事件の真相や犯人の意外性などはやや予想がつきやすい嫌いはあるけれど、きっちりまとまっているし、伏線なども序盤から細かく張ってあるのはお見事。本格ミステリとしては非常にフェアで、良質な一作といってよいだろう。
ただ、ここが難しいところなのだが、それでも本作をお勧めするとすれば、やはりクラシックファンに限られるかなという気はしている。

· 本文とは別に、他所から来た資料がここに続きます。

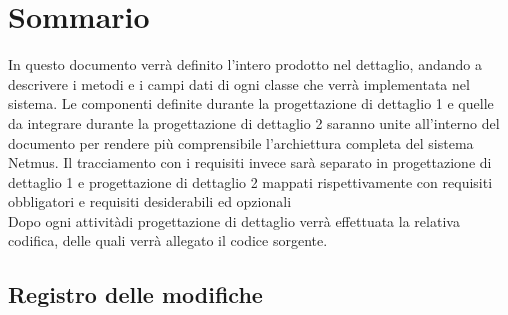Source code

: 
\newcommand{\nomedoc}{Definizione Del Prodotto}
\newcommand{\versione}{0.7}
\newcommand{\versioneglossario}{3.0}
\newcommand{\versionenormeprogetto}{3.0}
\newcommand{\versionespecifica}{2.0}
\newcommand{\nomefile}{DefinizioneDelProdotto-\versione.pdf}
\newcommand{\datacreazione}{3 Febbraio 2011}
\newcommand{\datamodifica}{5 Febbraio 2011}
\newcommand{\stato}{formale}
\newcommand{\uso}{esterno}
\newcommand{\redazione}{---}
\newcommand{\verifica}{---}
\newcommand{\approvazione}{---}
\newcommand{\distribuzione}{
VT.G \\
& Prof. Vardanega Tullio\\
& Prof. Cardin Riccardo }







\chapter*{Sommario}
\thispagestyle{fancy}
In questo documento verr\`a definito l'intero prodotto nel dettaglio, andando a
descrivere i metodi e i campi dati di ogni classe che verr\`a implementata nel
sistema. Le componenti definite durante la progettazione di dettaglio 1 e quelle da integrare durante
la progettazione di dettaglio 2 saranno unite all'interno del documento per
rendere pi\`u comprensibile l'archiettura completa del sistema Netmus. Il
tracciamento con i requisiti invece sar\`a separato in progettazione di
dettaglio 1 e progettazione di dettaglio 2 mappati rispettivamente con requisiti
obbligatori e requisiti desiderabili ed opzionali\\Dopo ogni attivit\`adi
progettazione di dettaglio verr\`a effettuata la relativa codifica, delle quali
verr\`a allegato il codice sorgente.

\newpage
\section*{Registro delle modifiche}

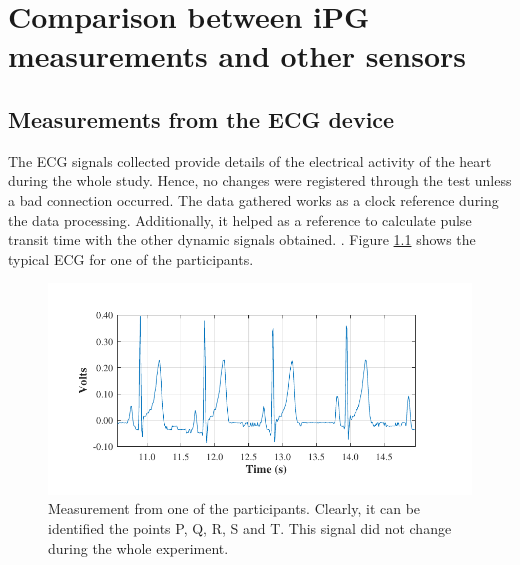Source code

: 
\chapter{Comparison between iPG measurements and other sensors}  %

\ifpdf
\graphicspath{{Chapter9/Figs/Raster/}{Chapter9/Figs/PDF/}{Chapter9/Figs/}}
\else
\graphicspath{{Chapter9/Figs/Vector/}{Chapter9/Figs/}}
\fi


\section{Measurements from the ECG device}
\label{section comparison 4}
The ECG signals collected provide details of the electrical activity of the heart during the whole study. Hence, no changes were registered through the test unless a bad connection occurred. The data gathered works as a clock reference during the data processing. Additionally, it helped as a reference to calculate pulse transit time with the other dynamic signals obtained. . Figure \ref{fig:ECG} shows the typical ECG for one of the participants.

\begin{figure}[!htbp]
	\centering
	\includegraphics{figure19}    
	\caption[ECG measurement acquired by the system]{Measurement from one of the participants. Clearly, it can be identified the points P, Q, R, S and T. This signal did not change during the whole experiment.}
	\label{fig:ECG}
\end{figure} 

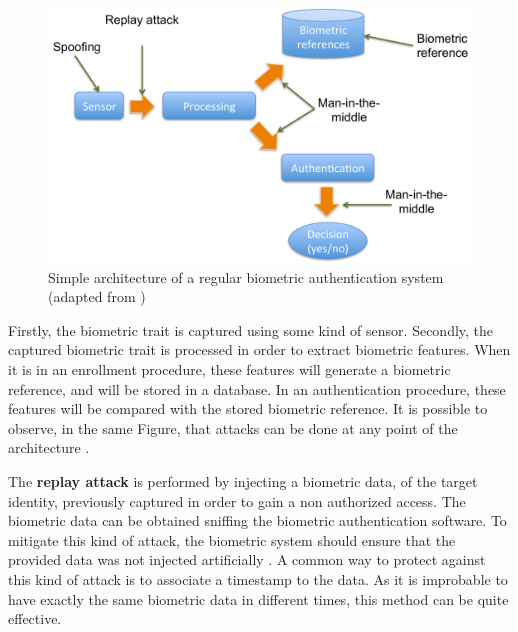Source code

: \begin{figure}[!htb]
\begin{center}
\includegraphics [width=14cm] {images/diagram_attacks.pdf}
\caption[Simple architecture of a regular biometric authentication system]{Simple architecture of a regular biometric authentication system (adapted from \citep{xiao2005security})} \label{fig:diagram_attacks}
\end{center}
\end{figure}

Firstly, the biometric trait is captured using some kind of sensor. Secondly, the captured biometric trait is processed in order to extract biometric features. When it is in an enrollment procedure, these features will generate a biometric reference, and will be stored in a database. In an authentication procedure, these features will be compared with the stored biometric reference. It is possible to observe, in the same Figure, that attacks can be done at any point of the architecture \citep{xiao2005security}. 


The \textbf{replay attack} is performed by injecting a biometric data, of the target identity, previously captured in order to gain a non authorized access. The biometric data can be obtained sniffing the biometric authentication software. To mitigate this kind of attack, the biometric system should ensure that the provided data was not injected artificially \citep{xiao2005security}. A common way to protect against this kind of attack is to associate a timestamp to the data. As it is improbable to have exactly the same biometric data in different times, this method can be quite effective.

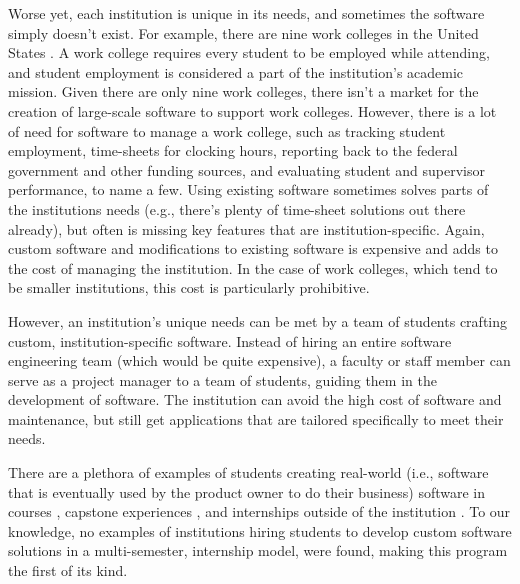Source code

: Worse yet, each institution is unique in its needs, and sometimes the software simply doesn't exist. For example, there are nine work colleges in the United States \cite{WCCMembers, Ecclesia}. A work college requires every student to be employed while attending, and student employment is considered a part of the institution's academic mission. Given there are only nine work colleges, there isn't a market for the creation of large-scale software to support work colleges. However, there is a lot of need for software to manage a work college, such as tracking student employment, time-sheets for clocking hours, reporting back to the federal government and other funding sources, and evaluating student and supervisor performance, to name a few. Using existing software sometimes solves parts of the institutions needs (e.g., there's plenty of time-sheet solutions out there already), but often is missing key features that are institution-specific. Again, custom software and modifications to existing software is expensive and adds to the cost of managing the institution. In the case of work colleges, which tend to be smaller institutions, this cost is particularly prohibitive. 

However, an institution's unique needs can be met by a team of students crafting custom, institution-specific software. Instead of hiring an entire software engineering team (which would be quite expensive), a faculty or staff member can serve as a project manager to a team of students, guiding them in the development of software. The institution can avoid the high cost of software and maintenance, but still get applications that are tailored specifically to meet their needs.

There are a plethora of examples of students creating real-world (i.e., software that is eventually used by the product owner to do their business) software in courses \cite{coursevsproject, tadayon2004software}, capstone experiences \cite{keogh2007scalable, capstone}, and internships outside of the institution \cite{rochesterfirstundergradsoftwareteam}. To our knowledge, no examples of institutions hiring students to develop custom software solutions in a multi-semester, internship model, were found, making this program the first of its kind. 


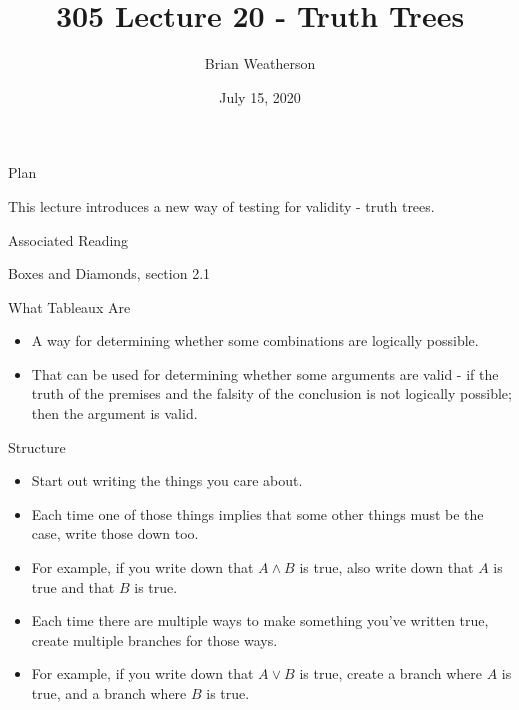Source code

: \documentclass[
  ignorenonframetext,
]{beamer}
\title{305 Lecture 20 - Truth Trees}
\author{Brian Weatherson}
\date{July 15, 2020}
\providecommand{\tightlist}{%
  \setlength{\itemsep}{0pt}\setlength{\parskip}{0pt}}
\renewcommand{\,}{\text{, }}
\begin{document}
\frame{\titlepage}

\begin{frame}{Plan}
\protect\hypertarget{plan}{}

This lecture introduces a new way of testing for validity - truth trees.

\end{frame}

\begin{frame}{Associated Reading}
\protect\hypertarget{associated-reading}{}

Boxes and Diamonds, section 2.1

\end{frame}

\begin{frame}{What Tableaux Are}
\protect\hypertarget{what-tableaux-are}{}

\begin{itemize}
\tightlist
\item
  A way for determining whether some combinations are logically
  possible.
\item
  That can be used for determining whether some arguments are valid - if
  the truth of the premises and the falsity of the conclusion is not
  logically possible; then the argument is valid.
\end{itemize}

\end{frame}

\begin{frame}{Structure}
\protect\hypertarget{structure}{}

\begin{itemize}
\tightlist
\item
  Start out writing the things you care about.\pause
\item
  Each time one of those things implies that some other things must be
  the case, write those down too.
\item
  For example, if you write down that \(A \wedge B\) is true, also write
  down that \(A\) is true and that \(B\) is true. \pause
\item
  Each time there are multiple ways to make something you've written
  true, create multiple branches for those ways.
\item
  For example, if you write down that \(A \vee B\) is true, create a
  branch where \(A\) is true, and a branch where \(B\) is true.
\end{itemize}

\end{frame}
\end{document}
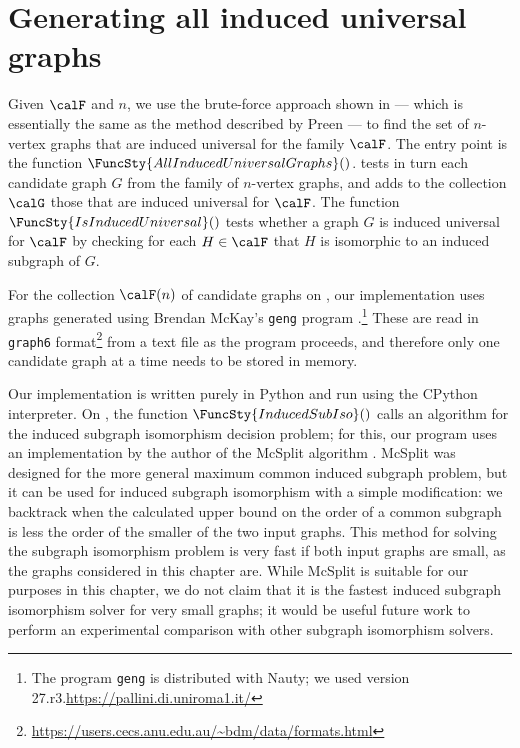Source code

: \section{Generating all induced universal graphs}\label{sec:method}

Given $\calF$ and $n$,
we use the brute-force approach
shown in  --- which is essentially the same as the method
described by Preen \cite{preen_math_se} ---
to find the set of
$n$-vertex graphs that are induced universal for the family $\calF$.
The entry point is the function $\FuncSty{AllInducedUniversalGraphs}()$.
 tests in turn each candidate graph $G$ from the family
of $n$-vertex graphs, and adds to the collection $\calG$ those that are induced universal
for $\calF$.  The function $\FuncSty{IsInducedUniversal}()$ tests
whether a graph $G$ is induced universal for $\calF$ by checking for
each $H \in \calF$ that $H$ is isomorphic to an induced subgraph of $G$.

For the collection $\calF(n)$ of candidate graphs on , our
implementation uses graphs generated using Brendan McKay's \texttt{geng}
program \cite{DBLP:journals/jal/McKay98}.\footnote{The program \texttt{geng} is distributed
with Nauty; we used version 27.r3.\url{https://pallini.di.uniroma1.it/}}
These are read in \texttt{graph6}
format\footnote{\url{https://users.cecs.anu.edu.au/~bdm/data/formats.html}}
from a text file as the program proceeds, and therefore only one candidate
graph at a time needs to be stored in memory.

Our implementation is written purely in Python and run using the CPython
interpreter.
On , the function $\FuncSty{InducedSubIso}()$
calls an algorithm for the induced
subgraph isomorphism decision problem; for this,
our program uses an implementation by the author of the McSplit
algorithm \cite{DBLP:conf/ijcai/McCreeshPT17}.
McSplit was designed for
the more general maximum common induced subgraph problem,
but it can be used for induced subgraph isomorphism with a simple
modification: we backtrack when the calculated upper bound
on the order of a common subgraph is less the order of the smaller
of the two input graphs.
This method for solving
the subgraph isomorphism problem is very fast if both input graphs
are small, as the graphs considered in this chapter are.
While McSplit is suitable for our purposes in this chapter,
we do not claim that it is the fastest induced subgraph isomorphism
solver for very small graphs; it would be useful future work to perform
an experimental comparison with other subgraph isomorphism solvers.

リアルタイムならいざ知らず、本作が書かれてから五十年以上が経過している。それを楽しめるのは、やはり本格やクラシックを様式美として楽しめる人に限られるだろう。もちろん古い作品でもそういうもの抜きで楽しめる小説はあるが、それができていたのならとっくにクリスティやクイーンと同等に紹介されていたはずだ。本作も良作ながらそこまで飛び抜けた部分はない。
まあ個人的には『マッターホルンの殺人』で受けた印象を拭うことが出来たのは収穫。今後もシリーズ作が続けて翻訳されることを願うばかりなので、クラシックファンはよろしく。